Thursday, March 17, 2005

Made for walking

Buttonwood

Mar 8th 2005
From The Economist Global Agenda

House prices and America’s mortgage-finance giants have both grown too big for their boots. Will one trip up the other?

BUTTONWOOD had to chuckle at the photos of Martha Stewart, the world’s most tasteful jailbird, just released from Cupcake Correctional Facility last weekend. Adorably dressed, she looked suspiciously botoxed and understandably cheerful—if only because shares in Martha Stewart Living Omnimedia had more than doubled in price during the previous seven months (though they are down this week). She would be a role model, were it not for the record.

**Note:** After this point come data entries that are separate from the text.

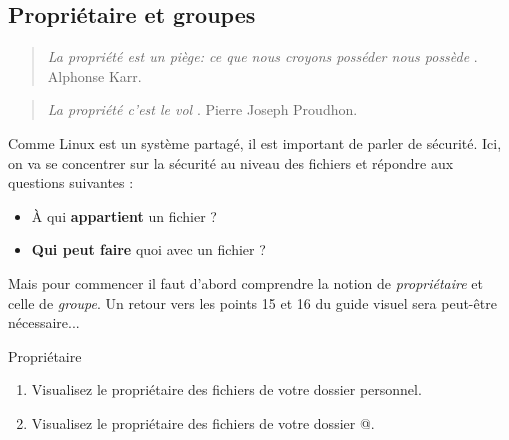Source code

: \documentclass[a4paper,11pt]{article}
\begin{document}
\subsection{Propri\'etaire et groupes}\begin{quotation}  
	\guillemotleft \textit{ La propri\'et\'e est un pi\`ege: ce que nous croyons poss\'eder nous poss\`ede }\guillemotright . 
	Alphonse Karr.  
\end{quotation}\begin{quotation}  
	\guillemotleft \textit{ La propri\'et\'e c'est le vol }\guillemotright . Pierre Joseph Proudhon.  
\end{quotation}  
Comme Linux est un syst\`eme partag\'e, il est important de parler de s\'ecurit\'e. 
Ici, on va se concentrer sur la s\'ecurit\'e au niveau des fichiers et r\'epondre aux questions suivantes :  

\par

\begin{itemize}
	
	\item \`A qui \textbf{appartient} un fichier ?
	\item \textbf{Qui peut faire} quoi avec un fichier ?
\end{itemize}

Mais pour commencer il faut d'abord comprendre la notion de \textit{propri\'etaire}
et celle de \textit{groupe}. 
Un retour vers les points 15 et 16 du guide visuel sera peut-\^etre n\'ecessaire...  

\par


\begin{Exercice}{Propriétaire}
					\textcolor{white}{.} \par

\par

\begin{enumerate}
	
	\item 
	Visualisez le propri\'etaire des fichiers de votre dossier personnel.
	
	\item 
	Visualisez le propri\'etaire des fichiers de votre dossier @.
	
\end{enumerate}	
	
	\end{Exercice}
\end{document}
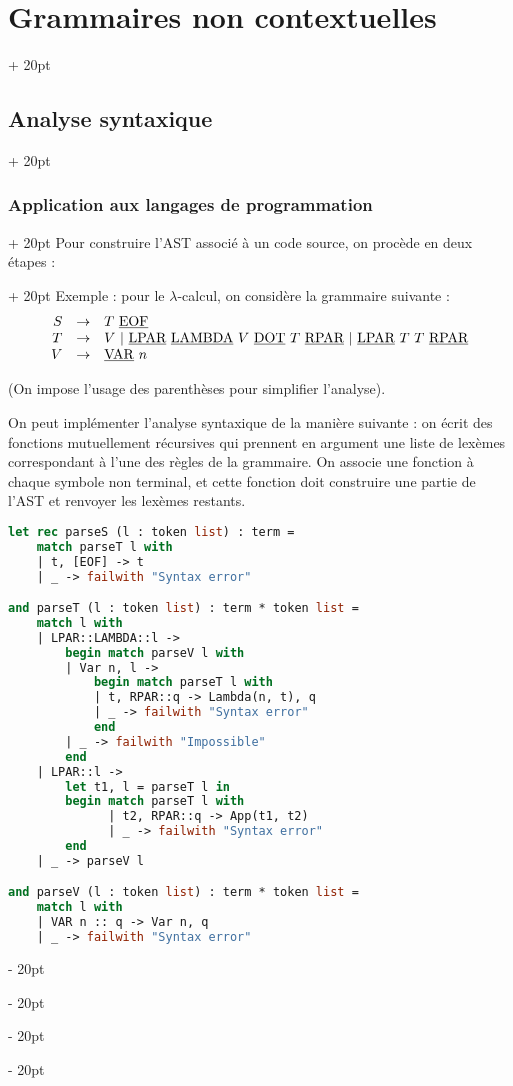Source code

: \documentclass[a4paper, 12pt, twoside]{article}
\newcommand{\ind}[1][20pt]{\advance\leftskip + #1}
\newcommand{\deind}[1][20pt]{\advance\leftskip - #1}
\newenvironment{indt}[2][20pt]{#2 \par \ind[#1]}{\par \deind} %
\begin{document}
\begin{indt}{\section{Grammaires non contextuelles}}
\begin{indt}{\subsection{Analyse syntaxique}}
\begin{indt}{\subsubsection{Application aux langages de programmation}}
\begin{indt}{Pour construire l'AST associé à un code source, on procède en deux étapes :}
                    Exemple : pour le $\lambda$-calcul, on considère la grammaire suivante :
                    \[
                        \begin{array}{rcl}
                            S & \rightarrow & T\ \underbar{\rm{EOF}}
                            \\
                            T & \rightarrow & V\ |\ \underbar{\rm LPAR}\ \underbar{\rm LAMBDA}\ V\ \underbar{\rm DOT}\ T\ \underbar{\rm RPAR}\ |\ \underbar{\rm LPAR}\ T\ T\ \underbar{\rm RPAR}
                            \\
                            V & \rightarrow & \underline{\rm VAR}\ n
                        \end{array}
                    \]

                    (On impose l'usage des parenthèses pour simplifier l'analyse).

                    On peut implémenter l'analyse syntaxique de la manière suivante : on écrit des fonctions mutuellement récursives qui prennent en argument une liste de lexèmes correspondant  à l'une des règles de la grammaire.
                    On associe une fonction à chaque symbole non terminal, et cette fonction doit construire une partie de l'AST et renvoyer les lexèmes restants.

                    \begin{lstlisting}[language=Caml, xleftmargin=100pt]
let rec parseS (l : token list) : term =
    match parseT l with
    | t, [EOF] -> t
    | _ -> failwith "Syntax error"

and parseT (l : token list) : term * token list =
    match l with
    | LPAR::LAMBDA::l ->
        begin match parseV l with
        | Var n, l ->
            begin match parseT l with
            | t, RPAR::q -> Lambda(n, t), q
            | _ -> failwith "Syntax error"
            end
        | _ -> failwith "Impossible"
        end
    | LPAR::l ->
        let t1, l = parseT l in
        begin match parseT l with
              | t2, RPAR::q -> App(t1, t2)
              | _ -> failwith "Syntax error"
        end
    | _ -> parseV l

and parseV (l : token list) : term * token list =
    match l with
    | VAR n :: q -> Var n, q
    | _ -> failwith "Syntax error"\end{lstlisting}
                \end{indt}
            \end{indt}
        \end{indt}
    \end{indt}
    
\end{document}
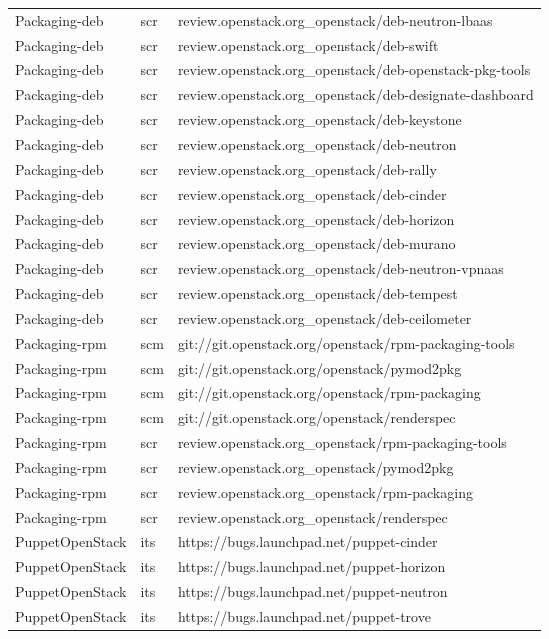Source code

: \begin{center}
\begin{longtable}{|p{4cm}|p{1cm}|p{10cm}|}
Packaging-deb&scr&review.openstack.org\_openstack/deb-neutron-lbaas\\ 
Packaging-deb&scr&review.openstack.org\_openstack/deb-swift\\ 
Packaging-deb&scr&review.openstack.org\_openstack/deb-openstack-pkg-tools\\ 
Packaging-deb&scr&review.openstack.org\_openstack/deb-designate-dashboard\\ 
Packaging-deb&scr&review.openstack.org\_openstack/deb-keystone\\ 
Packaging-deb&scr&review.openstack.org\_openstack/deb-neutron\\ 
Packaging-deb&scr&review.openstack.org\_openstack/deb-rally\\ 
Packaging-deb&scr&review.openstack.org\_openstack/deb-cinder\\ 
Packaging-deb&scr&review.openstack.org\_openstack/deb-horizon\\ 
Packaging-deb&scr&review.openstack.org\_openstack/deb-murano\\ 
Packaging-deb&scr&review.openstack.org\_openstack/deb-neutron-vpnaas\\ 
Packaging-deb&scr&review.openstack.org\_openstack/deb-tempest\\ 
Packaging-deb&scr&review.openstack.org\_openstack/deb-ceilometer\\ 
Packaging-rpm&scm&git://git.openstack.org/openstack/rpm-packaging-tools\\ 
Packaging-rpm&scm&git://git.openstack.org/openstack/pymod2pkg\\ 
Packaging-rpm&scm&git://git.openstack.org/openstack/rpm-packaging\\ 
Packaging-rpm&scm&git://git.openstack.org/openstack/renderspec\\ 
Packaging-rpm&scr&review.openstack.org\_openstack/rpm-packaging-tools\\ 
Packaging-rpm&scr&review.openstack.org\_openstack/pymod2pkg\\ 
Packaging-rpm&scr&review.openstack.org\_openstack/rpm-packaging\\ 
Packaging-rpm&scr&review.openstack.org\_openstack/renderspec\\ 
PuppetOpenStack&its&https://bugs.launchpad.net/puppet-cinder\\ 
PuppetOpenStack&its&https://bugs.launchpad.net/puppet-horizon\\ 
PuppetOpenStack&its&https://bugs.launchpad.net/puppet-neutron\\ 
PuppetOpenStack&its&https://bugs.launchpad.net/puppet-trove\\ 

\end{longtable}
\end{center}
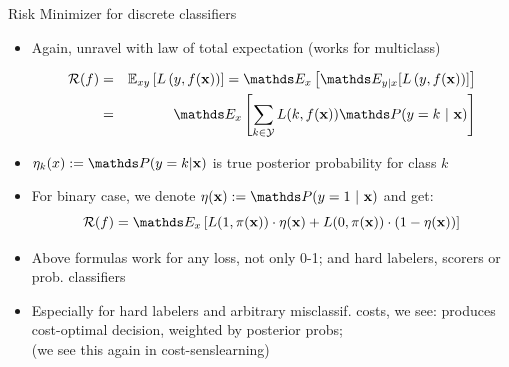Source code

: \documentclass[11pt,compress,t,notes=noshow, xcolor=table]{beamer}
\begin{document}
\begin{vbframe}{Risk Minimizer for discrete classifiers}

\begin{itemize}

\item Again, unravel with law of total expectation (works for multiclass)

\vspace*{-0.5cm}

\begin{eqnarray*}
  \riskf  & = & \Exy\left[\Lxy\right] = \E_x \left[ \E_{y|x} [ \Lxy ] \right] \\
          & = & \E_x \left[\sum_{k \in \Yspace} L(k, \fx) \P(y = k~|~ \xv)\right] 
\end{eqnarray*}

\item $\eta_k(x) := \P(y = k| \xv)$ is true posterior probability for class $k$

\item For binary case, we denote $\eta(\xv) := \P(y = 1 ~|~ \xv)$ and get: 
$$
\riskf = \E_x \left[L(1, \pix) \cdot \eta(\xv) + L(0, \pix) \cdot (1 - \eta(\xv)) \right]
$$

\item Above formulas work for any loss, not only 0-1; and hard labelers, scorers or prob. classifiers

\item Especially for hard labelers and arbitrary misclassif. costs, we see: produces cost-optimal decision, weighted by posterior probs; \\
(we see this again in cost-senslearning)





\end{itemize}

\end{vbframe}
\end{document}
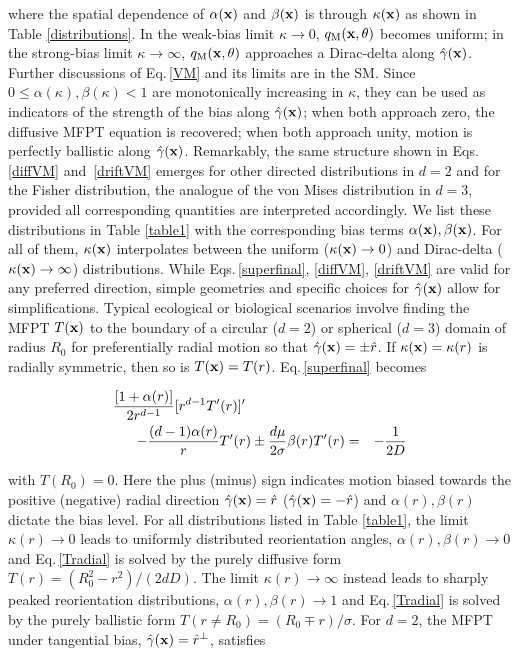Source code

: \documentclass[
 reprint,










 amsmath,amssymb,
 aps, prl,






longbibliography
]{revtex4-2}
\begin{document}
\noindent
where the spatial dependence of $\alpha({\bf {x}})$ and $\beta({\bf {x}})$
is through $\kappa ({\bf {x}})$ as shown in Table \ref{distributions}.
In the weak-bias limit $\kappa \to 0$, $q_{\rm M}  ({\bf {x}},  \theta)$ becomes uniform;
in the strong-bias limit $\kappa \to \infty$, $q_{\rm M}  ({\bf {x}},  \theta)$ approaches a Dirac-delta
along $\hat \gamma({\bf {x}})$.  Further discussions of Eq.\,\ref{VM} and its
limits are in the SM. Since $0 \leq \alpha(\kappa), \beta(\kappa) < 1$ are monotonically increasing in $\kappa$,
they can be used as indicators of
 the strength of the bias along $\hat \gamma ({\bf {x}})$;
when both approach zero, the diffusive MFPT equation is recovered;
when both approach unity, motion is perfectly ballistic along $\hat \gamma ({\bf {x}})$.
Remarkably, the same structure shown in Eqs.\,\ref{diffVM} and \,\ref{driftVM}
emerges for other directed distributions in $d=2$ and
for the Fisher distribution, the analogue of the von Mises distribution in $d=3$, provided all corresponding quantities
are interpreted accordingly.
We list these distributions in Table \ref{table1} with the corresponding bias terms $\alpha({\bf {x}}), \beta({\bf {x}})$.
For all of them, $\kappa(\bf x)$ interpolates between the uniform ($\kappa({\bf x}) \to 0$)
and Dirac-delta ($\kappa({\bf x}) \to \infty$) distributions.
While Eqs.\,\ref{superfinal}, \ref{diffVM}, \ref{driftVM} are
valid for any preferred direction,
simple geometries and specific choices for $ \hat{\gamma} ({\bf {x}})$
allow for simplifications. Typical ecological or biological
scenarios involve finding the MFPT $T({\bf {x}})$
to the boundary of a circular ($d=2$) or spherical ($d=3$) domain
of radius $R_0$ for preferentially radial motion
so that $\hat \gamma({\bf {x}}) =\pm \hat r$.
If $\kappa({\bf {x}}) = \kappa (r)$ is radially symmetric, then so is
$T({\bf {x}}) = T(r)$.
Eq.\,\ref{superfinal}
becomes

\begin{eqnarray}
\nonumber
\frac{[1 + \alpha(r)]}{2  r^{d-1}} [r^ {d-1} T'(r)]'  \hspace{2.5cm}  \\
 -  \frac{ (d-1) \alpha(r)}{ r} T'(r)
\pm \frac{d \mu}{2 \sigma} \beta(r) T'(r)
&=& - \frac{1}{2 D}
\label{Tradial}
\end{eqnarray}

with $T(R_0) = 0$. Here the plus (minus) sign indicates motion biased towards the positive (negative) radial direction
$\hat \gamma({\bf {x}}) = \hat r$ ($\hat \gamma({\bf {x}}) = - \hat r$) and $\alpha(r), \beta(r)$ dictate the
bias level. For all distributions listed in
Table \ref{table1}, the limit $\kappa(r) \to 0$
leads to uniformly distributed reorientation angles, $\alpha(r), \beta(r) \to 0$ and Eq.\,\ref{Tradial} is solved by the purely diffusive form
$T(r) =(R_0^2 - r^2)/ (2 d D)$. The limit $\kappa(r) \to \infty$ instead
leads to sharply peaked reorientation
distributions,  $\alpha(r), \beta(r) \to 1$ and Eq.\,\ref{Tradial} is solved by the purely ballistic form
$T(r \neq R_0) = (R _0 \mp r)/ \sigma$.
For $d=2$, the MFPT under
tangential bias,  $\hat \gamma({\bf {x}}) = \hat r^{\perp}$, satisfies
\end{document}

It is hard to know whether the shares have risen at the prospect of her manicured hand profitably on the tiller once more or because home-furnishing companies usually rise when the housing sector flourishes. And flourishing it is. The price of residential housing in America rose faster last year than at any time since 1979, says Freddie Mac, one of the two big government-sponsored entities (GSEs) that provide mortgage liquidity. The ratio of house prices to rents is now a third above its average level from 1975 to 2000, on calculations by The Economist.

Though the pace is likely to slow a bit this year, people keep on buying, and borrowing to do so. There are all sorts of tempting mortgages on offer, including 110 LTVs (110% loan-to-value mortgages), which lend the full price of the house plus a bit extra for transaction costs. Turnover is frenetic: as one commentator puts it, “Day traders in shares have become day traders in real estate.”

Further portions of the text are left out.